EXERCISE DATA -

------

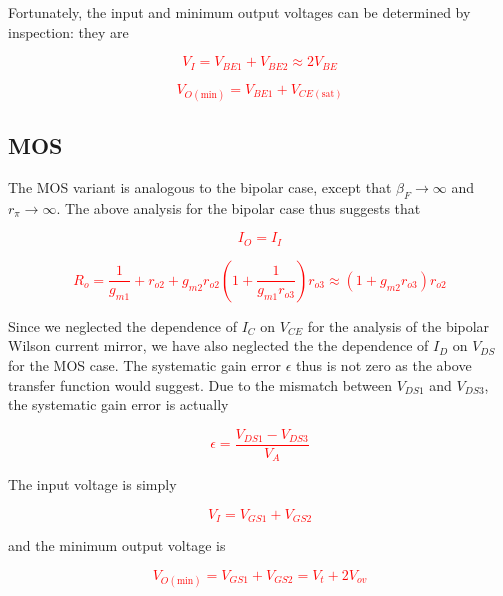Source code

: \par Fortunately, the input and minimum output voltages can be determined by inspection: they are

\textcolor{red}{
\begin{equation}
V_{I}= V_{BE1} + V_{BE2} \approx 2V_{BE}
\end{equation}
}

\textcolor{red}{
\begin{equation}
V_{O(\text{min})} = V_{BE1} + V_{CE(\text{sat})}
\end{equation}
}

\subsection{MOS}
The MOS variant is analogous to the bipolar case, except that $\beta_{F} \rightarrow \infty$ and $r_{\pi} \rightarrow \infty$. The above analysis for the bipolar case thus suggests that

\textcolor{red}{
\begin{equation}
I_{O} = I_{I}
\end{equation}
}

\textcolor{red}{
\begin{equation}
R_{o} = \frac{1}{g_{m1}}+r_{o2}+g_{m2}r_{o2}\left(1+\frac{1}{g_{m1}r_{o3}}\right)r_{o3} \approx (1+g_{m2}r_{o3})r_{o2}
\end{equation}
}

\par Since we neglected the dependence of $I_{C}$ on $V_{CE}$ for the analysis of the bipolar Wilson current mirror, we have also neglected the the dependence of $I_{D}$ on $V_{DS}$ for the MOS case. The systematic gain error $\epsilon$ thus is not zero as the above transfer function would suggest. Due to the mismatch between $V_{DS1}$ and $V_{DS3}$, the systematic gain error is actually

\textcolor{red}{
\begin{equation}
\epsilon = \frac{V_{DS1}-V_{DS3}}{V_{A}}
\end{equation}
}

\par The input voltage is simply

\textcolor{red}{
\begin{equation}
V_{I} = V_{GS1}+V_{GS2}
\end{equation}
}

and the minimum output voltage is

\textcolor{red}{
\begin{equation}
V_{O(\text{min})} = V_{GS1}+V_{GS2} = V_{t}+2V_{ov}
\end{equation}
}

------

PROBLEM TO SOLVE -
Transcribe the listing in full. Omit the pictures and keep every line exact.

SOLUTION FOR THIS EXERCISE -
Source code

: \par Fortunately, the input and minimum output voltages can be determined by inspection: they are

\textcolor{red}{
\begin{equation}
V_{I}= V_{BE1} + V_{BE2} \approx 2V_{BE}
\end{equation}
}

\textcolor{red}{
\begin{equation}
V_{O(\text{min})} = V_{BE1} + V_{CE(\text{sat})}
\end{equation}
}

\subsection{MOS}
The MOS variant is analogous to the bipolar case, except that $\beta_{F} \rightarrow \infty$ and $r_{\pi} \rightarrow \infty$. The above analysis for the bipolar case thus suggests that

\textcolor{red}{
\begin{equation}
I_{O} = I_{I}
\end{equation}
}

\textcolor{red}{
\begin{equation}
R_{o} = \frac{1}{g_{m1}}+r_{o2}+g_{m2}r_{o2}\left(1+\frac{1}{g_{m1}r_{o3}}\right)r_{o3} \approx (1+g_{m2}r_{o3})r_{o2}
\end{equation}
}

\par Since we neglected the dependence of $I_{C}$ on $V_{CE}$ for the analysis of the bipolar Wilson current mirror, we have also neglected the the dependence of $I_{D}$ on $V_{DS}$ for the MOS case. The systematic gain error $\epsilon$ thus is not zero as the above transfer function would suggest. Due to the mismatch between $V_{DS1}$ and $V_{DS3}$, the systematic gain error is actually

\textcolor{red}{
\begin{equation}
\epsilon = \frac{V_{DS1}-V_{DS3}}{V_{A}}
\end{equation}
}

\par The input voltage is simply

\textcolor{red}{
\begin{equation}
V_{I} = V_{GS1}+V_{GS2}
\end{equation}
}

and the minimum output voltage is

\textcolor{red}{
\begin{equation}
V_{O(\text{min})} = V_{GS1}+V_{GS2} = V_{t}+2V_{ov}
\end{equation}
}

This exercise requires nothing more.